*** Extracted data Section Begins ***

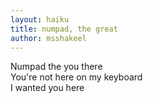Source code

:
 ```yaml
---
layout: haiku
title: numpad, the great
author: msshakeel
---
```


Numpad the you there<br>
You're not here on my keyboard<br>
I wanted you here<br>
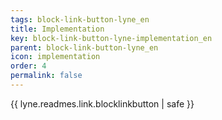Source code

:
 ```yaml
---
tags: block-link-button-lyne_en
title: Implementation
key: block-link-button-lyne-implementation_en
parent: block-link-button-lyne_en
icon: implementation
order: 4
permalink: false  
---
```

{{ lyne.readmes.link.blocklinkbutton | safe }}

*** Extracted data Section Ends ***

= About this exercise =
Check each line of the entries above for the string "title", and return those that contain it.

= Completed exercise =
title: numpad, the great
title: Implementation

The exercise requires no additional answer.